Would you find each line in the entries below with the string "save" and copy it?

→ Input
□ □ □ □

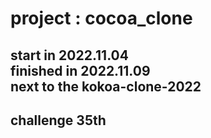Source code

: <h1>project : cocoa_clone</h1>
<h2>
    <div>start in 2022.11.04</div>
    <div>finished in 2022.11.09</div>
    <div>next to the kokoa-clone-2022</div>
</h2>

<h2>
    <div>challenge 35th</div>
</h2>
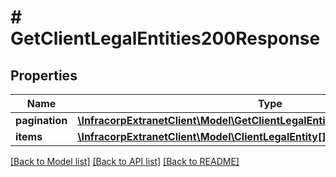 # # GetClientLegalEntities200Response

## Properties

Name | Type | Description | Notes
------------ | ------------- | ------------- | -------------
**pagination** | [**\InfracorpExtranetClient\Model\GetClientLegalEntities200ResponsePagination**](GetClientLegalEntities200ResponsePagination.md) |  | [optional]
**items** | [**\InfracorpExtranetClient\Model\ClientLegalEntity[]**](ClientLegalEntity.md) |  | [optional]

[[Back to Model list]](../../README.md#models) [[Back to API list]](../../README.md#endpoints) [[Back to README]](../../README.md)
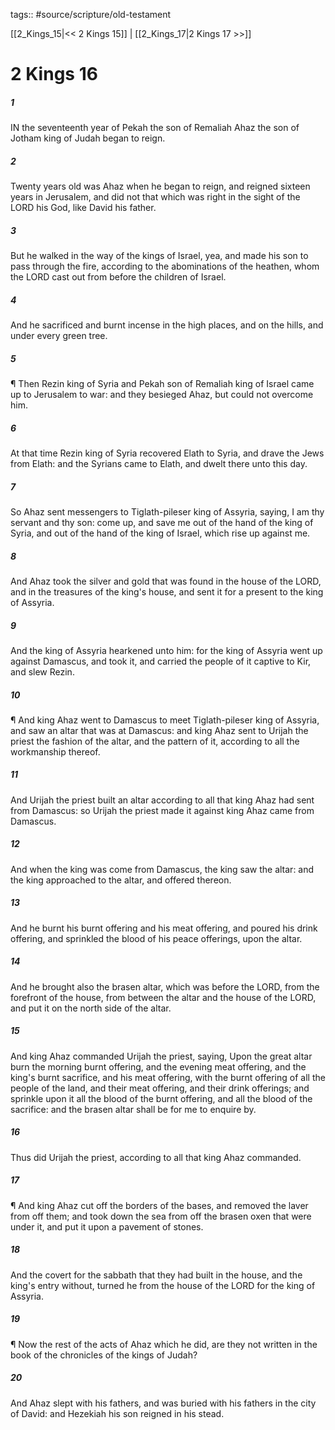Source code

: tags:: #source/scripture/old-testament

[[2_Kings_15|<< 2 Kings 15]] | [[2_Kings_17|2 Kings 17 >>]]

# 2 Kings 16

##### 1

IN the seventeenth year of Pekah the son of Remaliah Ahaz the son of Jotham king of Judah began to reign.

##### 2

Twenty years old was Ahaz when he began to reign, and reigned sixteen years in Jerusalem, and did not that which was right in the sight of the LORD his God, like David his father.

##### 3

But he walked in the way of the kings of Israel, yea, and made his son to pass through the fire, according to the abominations of the heathen, whom the LORD cast out from before the children of Israel.

##### 4

And he sacrificed and burnt incense in the high places, and on the hills, and under every green tree.

##### 5

¶ Then Rezin king of Syria and Pekah son of Remaliah king of Israel came up to Jerusalem to war: and they besieged Ahaz, but could not overcome him.

##### 6

At that time Rezin king of Syria recovered Elath to Syria, and drave the Jews from Elath: and the Syrians came to Elath, and dwelt there unto this day.

##### 7

So Ahaz sent messengers to Tiglath-pileser king of Assyria, saying, I am thy servant and thy son: come up, and save me out of the hand of the king of Syria, and out of the hand of the king of Israel, which rise up against me.

##### 8

And Ahaz took the silver and gold that was found in the house of the LORD, and in the treasures of the king's house, and sent it for a present to the king of Assyria.

##### 9

And the king of Assyria hearkened unto him: for the king of Assyria went up against Damascus, and took it, and carried the people of it captive to Kir, and slew Rezin.

##### 10

¶ And king Ahaz went to Damascus to meet Tiglath-pileser king of Assyria, and saw an altar that was at Damascus: and king Ahaz sent to Urijah the priest the fashion of the altar, and the pattern of it, according to all the workmanship thereof.

##### 11

And Urijah the priest built an altar according to all that king Ahaz had sent from Damascus: so Urijah the priest made it against king Ahaz came from Damascus.

##### 12

And when the king was come from Damascus, the king saw the altar: and the king approached to the altar, and offered thereon.

##### 13

And he burnt his burnt offering and his meat offering, and poured his drink offering, and sprinkled the blood of his peace offerings, upon the altar.

##### 14

And he brought also the brasen altar, which was before the LORD, from the forefront of the house, from between the altar and the house of the LORD, and put it on the north side of the altar.

##### 15

And king Ahaz commanded Urijah the priest, saying, Upon the great altar burn the morning burnt offering, and the evening meat offering, and the king's burnt sacrifice, and his meat offering, with the burnt offering of all the people of the land, and their meat offering, and their drink offerings; and sprinkle upon it all the blood of the burnt offering, and all the blood of the sacrifice: and the brasen altar shall be for me to enquire by.

##### 16

Thus did Urijah the priest, according to all that king Ahaz commanded.

##### 17

¶ And king Ahaz cut off the borders of the bases, and removed the laver from off them; and took down the sea from off the brasen oxen that were under it, and put it upon a pavement of stones.

##### 18

And the covert for the sabbath that they had built in the house, and the king's entry without, turned he from the house of the LORD for the king of Assyria.

##### 19

¶ Now the rest of the acts of Ahaz which he did, are they not written in the book of the chronicles of the kings of Judah?

##### 20

And Ahaz slept with his fathers, and was buried with his fathers in the city of David: and Hezekiah his son reigned in his stead.

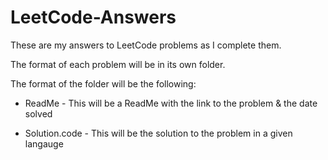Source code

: # LeetCode-Answers
These are my answers to LeetCode problems as I complete them.

The format of each problem will be in its own folder.

The format of the folder will be the following:

- ReadMe - This will be a ReadMe with the link to the problem & the date solved

- Solution.code - This will be the solution to the problem in a given langauge
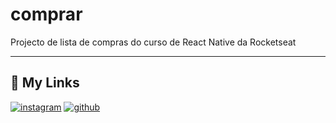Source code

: # comprar
Projecto de lista de compras do curso de React Native da Rocketseat


---

## 🔗 My Links

[![instagram](https://img.shields.io/badge/instagram-darkred?style=for-the-badge&logo=instagram&logoColor=white)](https://www.instagram.com/antonio__amandio/)
[![github](https://img.shields.io/badge/github-000?style=for-the-badge&logo=ko-fi&logoColor=white)](https://github.com/antonioamandio)
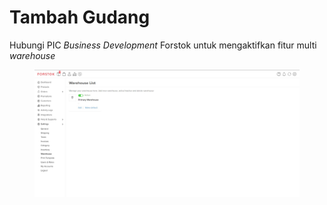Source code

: # Tambah Gudang

Hubungi PIC _Business Development_ Forstok untuk mengaktifkan fitur multi _warehouse_

<figure><img src="../../.gitbook/assets/Screenshot 2022-11-25 094946.jpg" alt=""><figcaption></figcaption></figure>
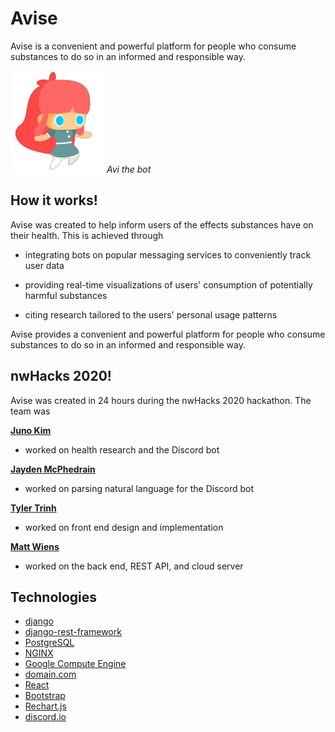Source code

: # Avise

Avise is a convenient and powerful platform for people who consume
substances to do so in an informed and responsible way.

![Avi the bot](avi.png)
*Avi the bot*

## How it works!

Avise was created to help inform users of the effects substances have on
their health. This is achieved through

+ integrating bots on popular messaging services to conveniently track
  user data

+ providing real-time visualizations of users' consumption of
 potentially harmful substances

+ citing research tailored to the users' personal usage patterns

Avise provides a convenient and powerful platform for people who consume
substances to do so in an informed and responsible way.

## nwHacks 2020!

Avise was created in 24 hours during the nwHacks 2020 hackathon.
The team was

[**Juno Kim**](https://github.com/junokims)

+ worked on health research and the Discord bot

[**Jayden McPhedrain**](https://github.com/Cloud7831)

+ worked on parsing natural language for the Discord bot

[**Tyler Trinh**](https://github.com/bvtrinh)

+ worked on front end design and implementation

[**Matt Wiens**](https://github.com/mwiens91)

+ worked on the back end, REST API, and cloud server

## Technologies

- [django](https://www.djangoproject.com/)
- [django-rest-framework](https://www.django-rest-framework.org/)
- [PostgreSQL](https://www.postgresql.org/)
- [NGINX](https://www.nginx.com/)
- [Google Compute Engine](https://cloud.google.com/compute/)
- [domain.com](https://www.domain.com/)
- [React](https://reactjs.org/)
- [Bootstrap](https://getbootstrap.com/)
- [Rechart.js](http://recharts.org/)
- [discord.io](https://discord.io/)
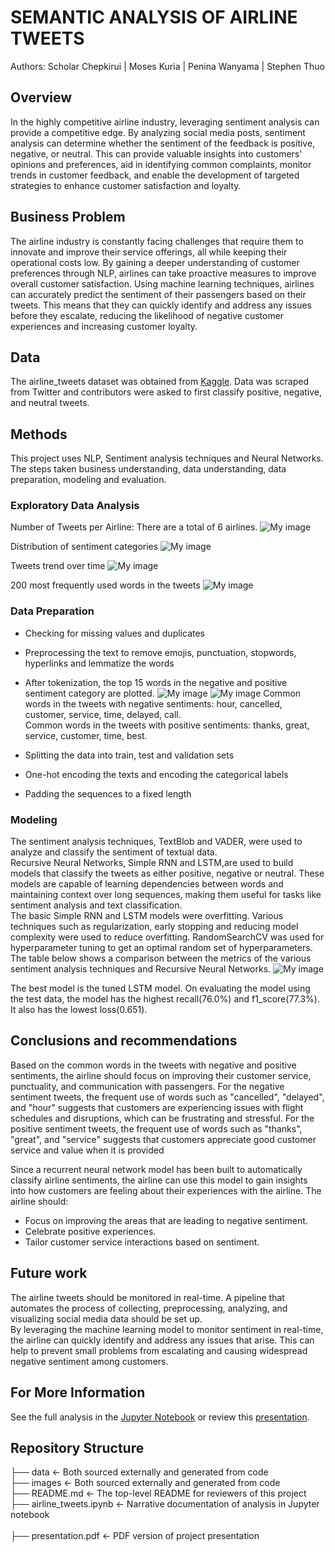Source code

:# SEMANTIC ANALYSIS OF AIRLINE TWEETS

Authors: Scholar Chepkirui | Moses Kuria | Penina Wanyama | Stephen Thuo

## Overview
In the highly competitive airline industry, leveraging sentiment analysis can provide a competitive edge. By analyzing social media posts, sentiment analysis can determine whether the sentiment of the feedback is positive, negative, or neutral. This can provide valuable insights into customers' opinions and preferences, aid in identifying common complaints, monitor trends in customer feedback, and enable the development of targeted strategies to enhance customer satisfaction and loyalty.  

## Business Problem

The airline industry is constantly facing challenges that require them to innovate and improve their service offerings, all while keeping their operational costs low. By gaining a deeper understanding of customer preferences through NLP, airlines can take proactive measures to improve overall customer satisfaction. Using machine learning techniques, airlines can accurately predict the sentiment of their passengers based on their tweets. This means that they can quickly identify and address any issues before they escalate, reducing the likelihood of negative customer experiences and increasing customer loyalty.


## Data
The airline_tweets dataset was obtained from [Kaggle](https://www.kaggle.com/datasets/crowdflower/twitter-airline-sentiment). Data was scraped from Twitter and contributors were asked to first classify positive, negative, and neutral tweets.


## Methods
This project uses NLP, Sentiment analysis techniques and Neural Networks. The steps taken business understanding, data understanding, data preparation, modeling and evaluation.

### Exploratory Data Analysis
Number of Tweets per Airline: There are a total of 6 airlines.
![My image](images/lines.png)

Distribution of sentiment categories
![My image](images/categories.png)

Tweets trend over time
![My image](images/trend.png)

200 most frequently used words in the tweets
![My image](images/word_cloud.png)

### Data Preparation
- Checking for missing values and duplicates
- Preprocessing the text to remove emojis, punctuation, stopwords, hyperlinks and lemmatize the words<br>
- After tokenization, the top 15 words in the negative and positive sentiment category are plotted.
![My image](images/negative.png)
![My image](images/positive.png)
Common words in the tweets with negative sentiments: hour, cancelled, customer, service, time, delayed, call. <br>
Common words in the tweets with positive sentiments: thanks, great, service, customer, time, best.

- Splitting the data into train, test and validation sets
- One-hot encoding the texts and encoding the categorical labels
- Padding the sequences to a fixed length

### Modeling
The sentiment analysis techniques, TextBlob and VADER, were used to analyze and classify the sentiment of textual data.<br>
Recursive Neural Networks, Simple RNN and LSTM,are used to build models that classify the tweets as either positive, negative or neutral. These models are capable of learning dependencies between words and maintaining context over long sequences, making them useful for tasks like sentiment analysis and text classification.<br>
The basic Simple RNN and LSTM models were overfitting. Various techniques such as regularization, early stopping and reducing model complexity were used to reduce overfitting. RandomSearchCV was used for hyperparameter tuning to get an optimal random set of hyperparameters.
The table below shows a comparison between the metrics of the various sentiment analysis techniques and Recursive Neural Networks.
![My image](images/metrics.png)

The best model is the tuned LSTM model. On evaluating the model using the test data, the model has the highest recall(76.0%) and f1_score(77.3%). It also has the lowest loss(0.651).

## Conclusions and recommendations
Based on the common words in the tweets with negative and positive sentiments, the airline should focus on improving their customer service, punctuality, and communication with passengers.
For the negative sentiment tweets, the frequent use of words such as "cancelled", "delayed", and "hour" suggests that customers are experiencing issues with flight schedules and disruptions, which can be frustrating and stressful. 
For the positive sentiment tweets, the frequent use of words such as "thanks", "great", and "service" suggests that customers appreciate good customer service and value when it is provided

Since a recurrent neural network model has been built to automatically classify airline sentiments, the airline can use this model to gain insights into how customers are feeling about their experiences with the airline. The airline should:
- Focus on improving the areas that are leading to negative sentiment.
- Celebrate positive experiences.
- Tailor customer service interactions based on sentiment.


## Future work
The airline tweets should be monitored in real-time. A pipeline that automates the process of collecting, preprocessing, analyzing, and visualizing social media data should be set up. <br>
By leveraging the machine learning model to monitor sentiment in real-time, the airline can quickly identify and address any issues that arise. This can help to prevent small problems from escalating and causing widespread negative sentiment among customers.

##  For More Information
See the full analysis in the [Jupyter Notebook](https://github.com/Scholarchep/semantic-analysis-of-airline-tweets/blob/main/airline_tweets.ipynb) or review this [presentation](https://github.com/Scholarchep/semantic-analysis-of-airline-tweets/blob/main/presentation.pdf).

## Repository Structure
 
├── data                                      <- Both sourced externally and generated from code <br>
├── images                                    <- Both sourced externally and generated from code <br>
├── README.md                                 <- The top-level README for reviewers of this project <br>
├── airline_tweets.ipynb                      <- Narrative documentation of analysis in Jupyter notebook <br>    
├── presentation.pdf                          <- PDF version of project presentation 

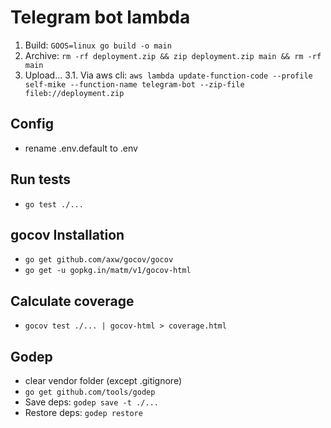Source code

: # Telegram bot lambda
1. Build: `GOOS=linux go build -o main`
2. Archive: `rm -rf deployment.zip && zip deployment.zip main && rm -rf main`
3. Upload...
3.1. Via aws cli: `aws lambda update-function-code --profile self-mike --function-name telegram-bot --zip-file fileb://deployment.zip`

## Config
- rename .env.default to .env 

## Run tests
- `go test ./...`

## gocov Installation
- `go get github.com/axw/gocov/gocov`
- `go get -u gopkg.in/matm/v1/gocov-html`

## Calculate coverage
- `gocov test ./... | gocov-html > coverage.html`


## Godep
- clear vendor folder (except .gitignore)
- `go get github.com/tools/godep`
- Save deps: `godep save -t ./...`
- Restore deps: `godep restore`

□ □ □ □

→ Answer for the task
So Ahaz sent messengers to Tiglath-pileser king of Assyria, saying, I am thy servant and thy son: come up, and save me out of the hand of the king of Syria, and out of the hand of the king of Israel, which rise up against me.
- Save deps: `godep save -t ./...`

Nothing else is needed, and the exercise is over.